[Rendered images with source text]
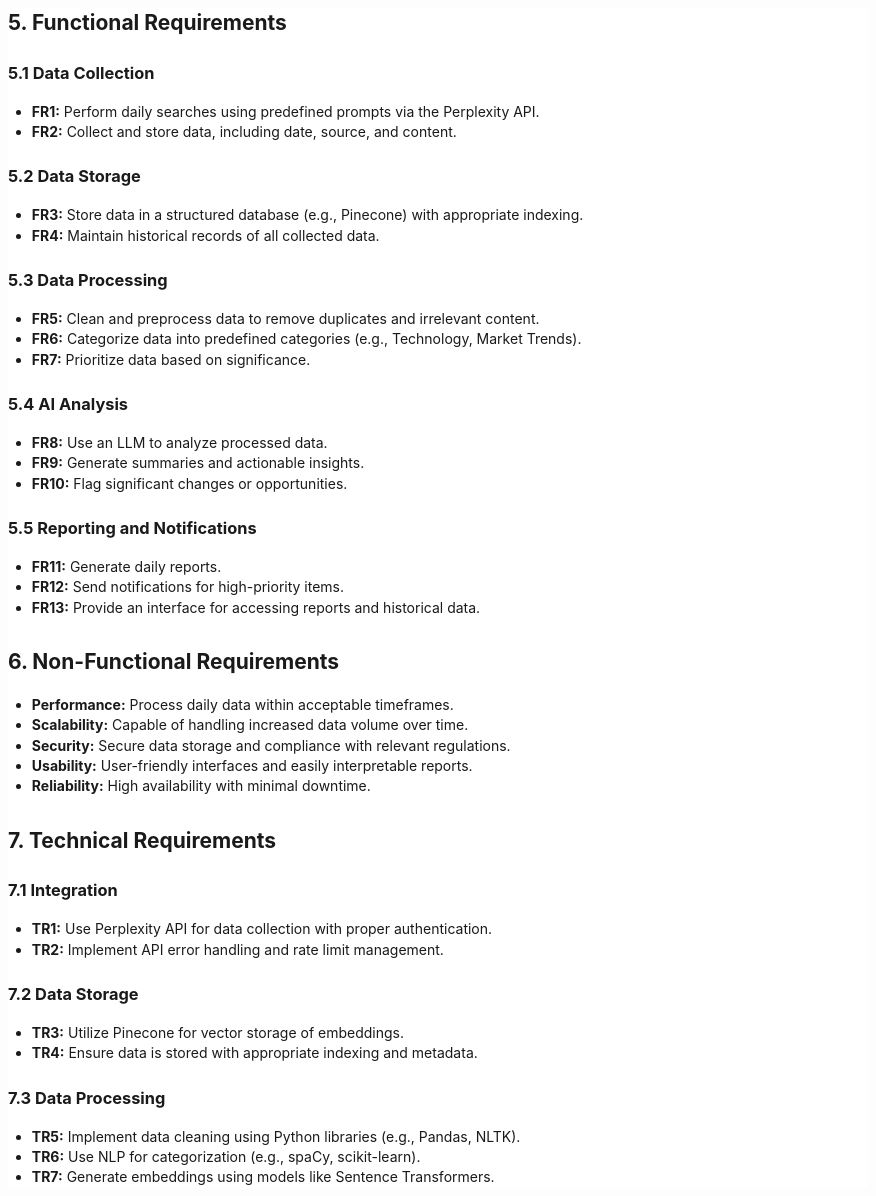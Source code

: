 ## 5. Functional Requirements

### 5.1 Data Collection
- **FR1:** Perform daily searches using predefined prompts via the Perplexity API.
- **FR2:** Collect and store data, including date, source, and content.

### 5.2 Data Storage
- **FR3:** Store data in a structured database (e.g., Pinecone) with appropriate indexing.
- **FR4:** Maintain historical records of all collected data.

### 5.3 Data Processing
- **FR5:** Clean and preprocess data to remove duplicates and irrelevant content.
- **FR6:** Categorize data into predefined categories (e.g., Technology, Market Trends).
- **FR7:** Prioritize data based on significance.

### 5.4 AI Analysis
- **FR8:** Use an LLM to analyze processed data.
- **FR9:** Generate summaries and actionable insights.
- **FR10:** Flag significant changes or opportunities.

### 5.5 Reporting and Notifications
- **FR11:** Generate daily reports.
- **FR12:** Send notifications for high-priority items.
- **FR13:** Provide an interface for accessing reports and historical data.

## 6. Non-Functional Requirements
- **Performance:** Process daily data within acceptable timeframes.
- **Scalability:** Capable of handling increased data volume over time.
- **Security:** Secure data storage and compliance with relevant regulations.
- **Usability:** User-friendly interfaces and easily interpretable reports.
- **Reliability:** High availability with minimal downtime.

## 7. Technical Requirements

### 7.1 Integration
- **TR1:** Use Perplexity API for data collection with proper authentication.
- **TR2:** Implement API error handling and rate limit management.

### 7.2 Data Storage
- **TR3:** Utilize Pinecone for vector storage of embeddings.
- **TR4:** Ensure data is stored with appropriate indexing and metadata.

### 7.3 Data Processing
- **TR5:** Implement data cleaning using Python libraries (e.g., Pandas, NLTK).
- **TR6:** Use NLP for categorization (e.g., spaCy, scikit-learn).
- **TR7:** Generate embeddings using models like Sentence Transformers.
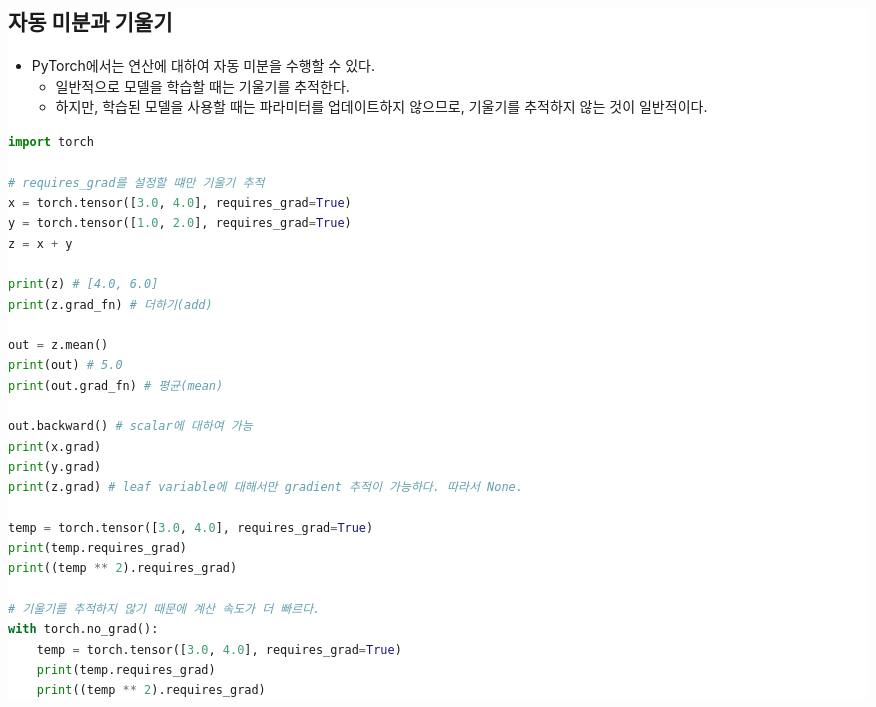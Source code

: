 ## 자동 미분과 기울기

 - PyTorch에서는 연산에 대하여 자동 미분을 수행할 수 있다.
    - 일반적으로 모델을 학습할 때는 기울기를 추적한다.
    - 하지만, 학습된 모델을 사용할 때는 파라미터를 업데이트하지 않으므로, 기울기를 추적하지 않는 것이 일반적이다.
```python
import torch

# requires_grad를 설정할 떄만 기울기 추적
x = torch.tensor([3.0, 4.0], requires_grad=True)
y = torch.tensor([1.0, 2.0], requires_grad=True)
z = x + y

print(z) # [4.0, 6.0]
print(z.grad_fn) # 더하기(add)

out = z.mean()
print(out) # 5.0
print(out.grad_fn) # 평균(mean)

out.backward() # scalar에 대하여 가능
print(x.grad)
print(y.grad)
print(z.grad) # leaf variable에 대해서만 gradient 추적이 가능하다. 따라서 None.

temp = torch.tensor([3.0, 4.0], requires_grad=True)
print(temp.requires_grad)
print((temp ** 2).requires_grad)

# 기울기를 추적하지 않기 때문에 계산 속도가 더 빠르다.
with torch.no_grad():
    temp = torch.tensor([3.0, 4.0], requires_grad=True)
    print(temp.requires_grad)
    print((temp ** 2).requires_grad)
```

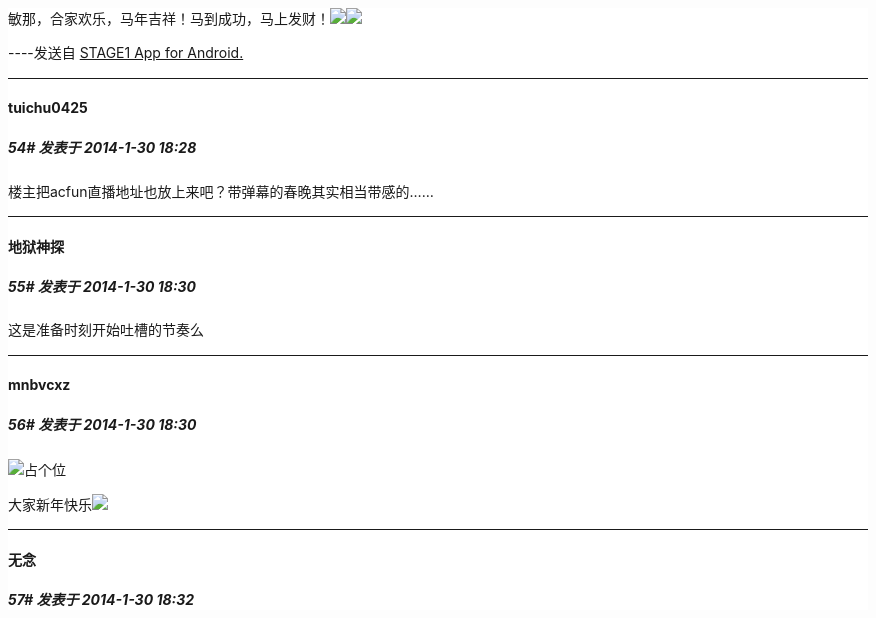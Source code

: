 


敏那，合家欢乐，马年吉祥！马到成功，马上发财！<img src="https://static.saraba1st.com/image/smiley/face/13.gif" referrerpolicy="no-referrer"><img src="https://static.saraba1st.com/image/smiley/face/159.jpg" referrerpolicy="no-referrer">


----发送自 [STAGE1 App for Android.](http://stage1.5j4m.com)







-----

####  tuichu0425  
##### 54#       发表于 2014-1-30 18:28




楼主把acfun直播地址也放上来吧？带弹幕的春晚其实相当带感的……







-----

####  地狱神探  
##### 55#       发表于 2014-1-30 18:30




这是准备时刻开始吐槽的节奏么







-----

####  mnbvcxz  
##### 56#       发表于 2014-1-30 18:30



<img src="https://static.saraba1st.com/image/smiley/face/05.gif" referrerpolicy="no-referrer">占个位

大家新年快乐<img src="https://static.saraba1st.com/image/smiley/face/86.gif" referrerpolicy="no-referrer">







-----

####  无念  
##### 57#       发表于 2014-1-30 18:32

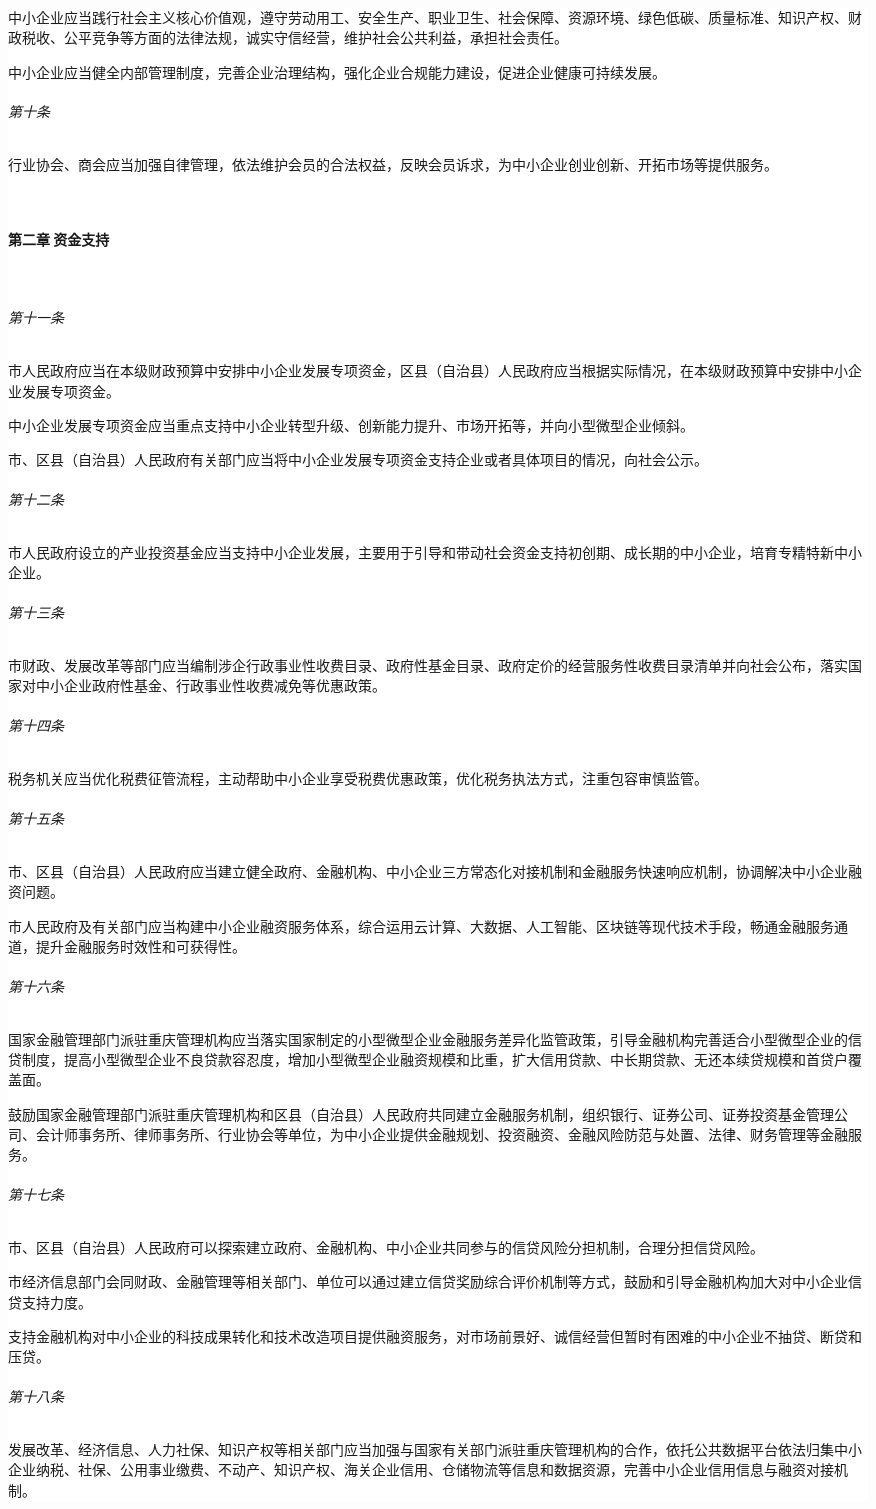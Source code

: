 中小企业应当践行社会主义核心价值观，遵守劳动用工、安全生产、职业卫生、社会保障、资源环境、绿色低碳、质量标准、知识产权、财政税收、公平竞争等方面的法律法规，诚实守信经营，维护社会公共利益，承担社会责任。

中小企业应当健全内部管理制度，完善企业治理结构，强化企业合规能力建设，促进企业健康可持续发展。

###### 第十条

行业协会、商会应当加强自律管理，依法维护会员的合法权益，反映会员诉求，为中小企业创业创新、开拓市场等提供服务。

​

#### 第二章 资金支持

​

###### 第十一条

市人民政府应当在本级财政预算中安排中小企业发展专项资金，区县（自治县）人民政府应当根据实际情况，在本级财政预算中安排中小企业发展专项资金。

中小企业发展专项资金应当重点支持中小企业转型升级、创新能力提升、市场开拓等，并向小型微型企业倾斜。

市、区县（自治县）人民政府有关部门应当将中小企业发展专项资金支持企业或者具体项目的情况，向社会公示。

###### 第十二条

市人民政府设立的产业投资基金应当支持中小企业发展，主要用于引导和带动社会资金支持初创期、成长期的中小企业，培育专精特新中小企业。

###### 第十三条

市财政、发展改革等部门应当编制涉企行政事业性收费目录、政府性基金目录、政府定价的经营服务性收费目录清单并向社会公布，落实国家对中小企业政府性基金、行政事业性收费减免等优惠政策。

###### 第十四条

税务机关应当优化税费征管流程，主动帮助中小企业享受税费优惠政策，优化税务执法方式，注重包容审慎监管。

###### 第十五条

市、区县（自治县）人民政府应当建立健全政府、金融机构、中小企业三方常态化对接机制和金融服务快速响应机制，协调解决中小企业融资问题。

市人民政府及有关部门应当构建中小企业融资服务体系，综合运用云计算、大数据、人工智能、区块链等现代技术手段，畅通金融服务通道，提升金融服务时效性和可获得性。

###### 第十六条

国家金融管理部门派驻重庆管理机构应当落实国家制定的小型微型企业金融服务差异化监管政策，引导金融机构完善适合小型微型企业的信贷制度，提高小型微型企业不良贷款容忍度，增加小型微型企业融资规模和比重，扩大信用贷款、中长期贷款、无还本续贷规模和首贷户覆盖面。

鼓励国家金融管理部门派驻重庆管理机构和区县（自治县）人民政府共同建立金融服务机制，组织银行、证券公司、证券投资基金管理公司、会计师事务所、律师事务所、行业协会等单位，为中小企业提供金融规划、投资融资、金融风险防范与处置、法律、财务管理等金融服务。

###### 第十七条

市、区县（自治县）人民政府可以探索建立政府、金融机构、中小企业共同参与的信贷风险分担机制，合理分担信贷风险。

市经济信息部门会同财政、金融管理等相关部门、单位可以通过建立信贷奖励综合评价机制等方式，鼓励和引导金融机构加大对中小企业信贷支持力度。

支持金融机构对中小企业的科技成果转化和技术改造项目提供融资服务，对市场前景好、诚信经营但暂时有困难的中小企业不抽贷、断贷和压贷。

###### 第十八条

发展改革、经济信息、人力社保、知识产权等相关部门应当加强与国家有关部门派驻重庆管理机构的合作，依托公共数据平台依法归集中小企业纳税、社保、公用事业缴费、不动产、知识产权、海关企业信用、仓储物流等信息和数据资源，完善中小企业信用信息与融资对接机制。
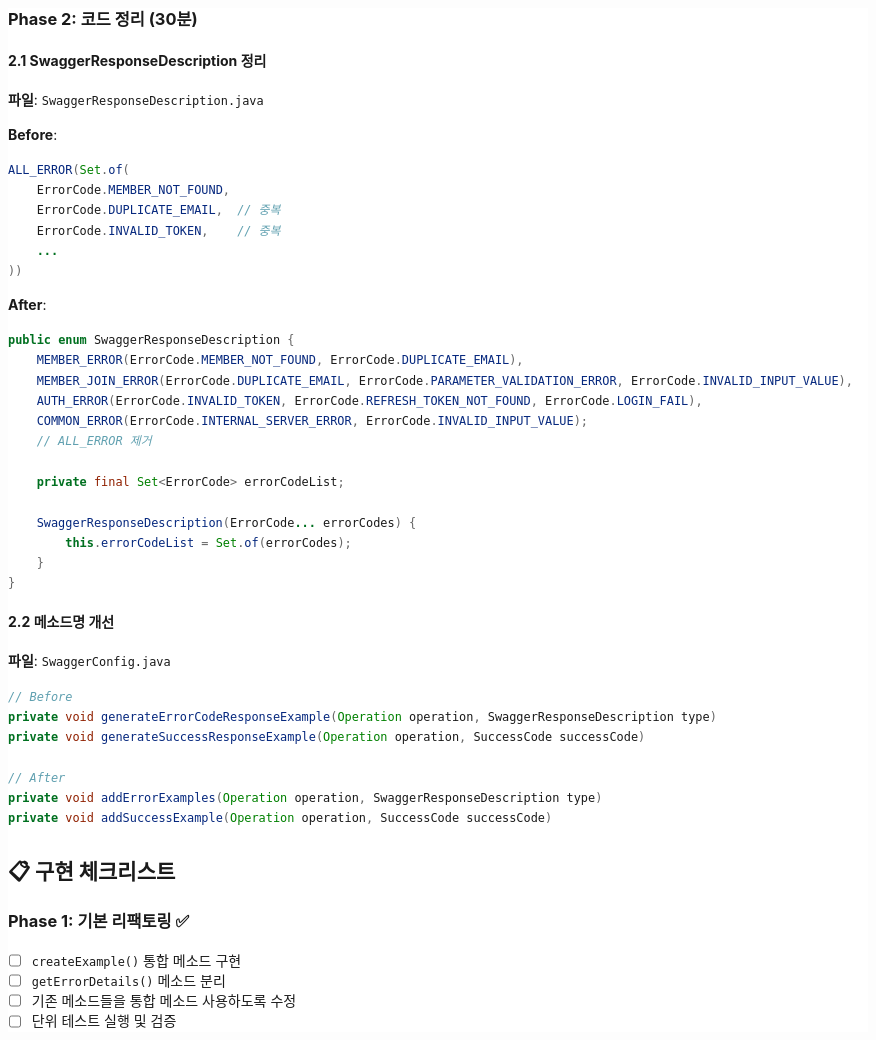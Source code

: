 ### Phase 2: 코드 정리 (30분)

#### 2.1 SwaggerResponseDescription 정리
**파일**: `SwaggerResponseDescription.java`

**Before**:
```java
ALL_ERROR(Set.of(
    ErrorCode.MEMBER_NOT_FOUND,
    ErrorCode.DUPLICATE_EMAIL,  // 중복
    ErrorCode.INVALID_TOKEN,    // 중복
    ...
))
```

**After**:
```java
public enum SwaggerResponseDescription {
    MEMBER_ERROR(ErrorCode.MEMBER_NOT_FOUND, ErrorCode.DUPLICATE_EMAIL),
    MEMBER_JOIN_ERROR(ErrorCode.DUPLICATE_EMAIL, ErrorCode.PARAMETER_VALIDATION_ERROR, ErrorCode.INVALID_INPUT_VALUE),
    AUTH_ERROR(ErrorCode.INVALID_TOKEN, ErrorCode.REFRESH_TOKEN_NOT_FOUND, ErrorCode.LOGIN_FAIL),
    COMMON_ERROR(ErrorCode.INTERNAL_SERVER_ERROR, ErrorCode.INVALID_INPUT_VALUE);
    // ALL_ERROR 제거
    
    private final Set<ErrorCode> errorCodeList;
    
    SwaggerResponseDescription(ErrorCode... errorCodes) {
        this.errorCodeList = Set.of(errorCodes);
    }
}
```

#### 2.2 메소드명 개선
**파일**: `SwaggerConfig.java`

```java
// Before
private void generateErrorCodeResponseExample(Operation operation, SwaggerResponseDescription type)
private void generateSuccessResponseExample(Operation operation, SuccessCode successCode)

// After  
private void addErrorExamples(Operation operation, SwaggerResponseDescription type)
private void addSuccessExample(Operation operation, SuccessCode successCode)
```

## 📋 구현 체크리스트

### Phase 1: 기본 리팩토링 ✅
- [ ] `createExample()` 통합 메소드 구현
- [ ] `getErrorDetails()` 메소드 분리
- [ ] 기존 메소드들을 통합 메소드 사용하도록 수정
- [ ] 단위 테스트 실행 및 검증
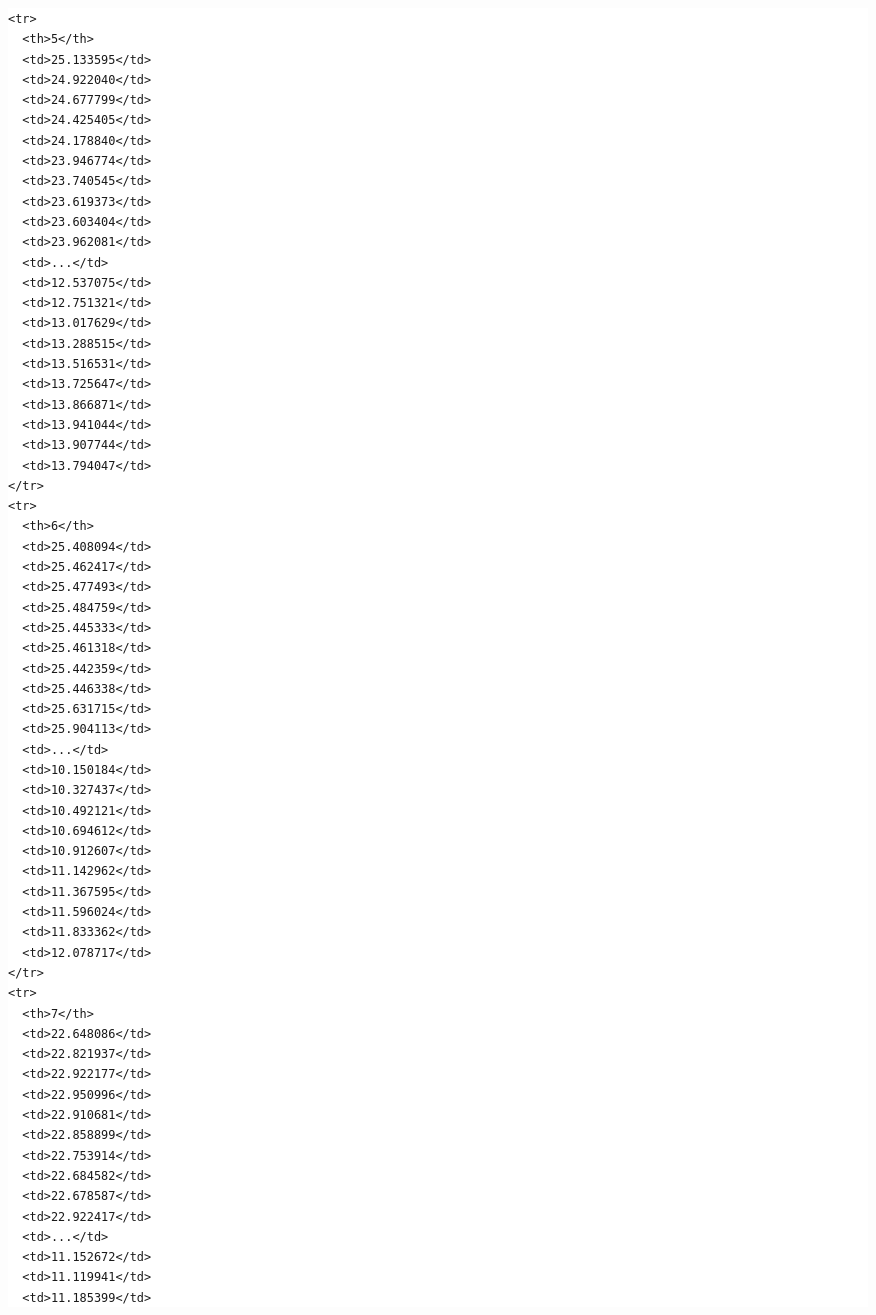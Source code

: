     <tr>
      <th>5</th>
      <td>25.133595</td>
      <td>24.922040</td>
      <td>24.677799</td>
      <td>24.425405</td>
      <td>24.178840</td>
      <td>23.946774</td>
      <td>23.740545</td>
      <td>23.619373</td>
      <td>23.603404</td>
      <td>23.962081</td>
      <td>...</td>
      <td>12.537075</td>
      <td>12.751321</td>
      <td>13.017629</td>
      <td>13.288515</td>
      <td>13.516531</td>
      <td>13.725647</td>
      <td>13.866871</td>
      <td>13.941044</td>
      <td>13.907744</td>
      <td>13.794047</td>
    </tr>
    <tr>
      <th>6</th>
      <td>25.408094</td>
      <td>25.462417</td>
      <td>25.477493</td>
      <td>25.484759</td>
      <td>25.445333</td>
      <td>25.461318</td>
      <td>25.442359</td>
      <td>25.446338</td>
      <td>25.631715</td>
      <td>25.904113</td>
      <td>...</td>
      <td>10.150184</td>
      <td>10.327437</td>
      <td>10.492121</td>
      <td>10.694612</td>
      <td>10.912607</td>
      <td>11.142962</td>
      <td>11.367595</td>
      <td>11.596024</td>
      <td>11.833362</td>
      <td>12.078717</td>
    </tr>
    <tr>
      <th>7</th>
      <td>22.648086</td>
      <td>22.821937</td>
      <td>22.922177</td>
      <td>22.950996</td>
      <td>22.910681</td>
      <td>22.858899</td>
      <td>22.753914</td>
      <td>22.684582</td>
      <td>22.678587</td>
      <td>22.922417</td>
      <td>...</td>
      <td>11.152672</td>
      <td>11.119941</td>
      <td>11.185399</td>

Your task: Only the lines above that include the word "Operation" belong in the answer; copy each one.

Answer box:
private void generateErrorCodeResponseExample(Operation operation, SwaggerResponseDescription type)
private void generateSuccessResponseExample(Operation operation, SuccessCode successCode)
private void addErrorExamples(Operation operation, SwaggerResponseDescription type)
private void addSuccessExample(Operation operation, SuccessCode successCode)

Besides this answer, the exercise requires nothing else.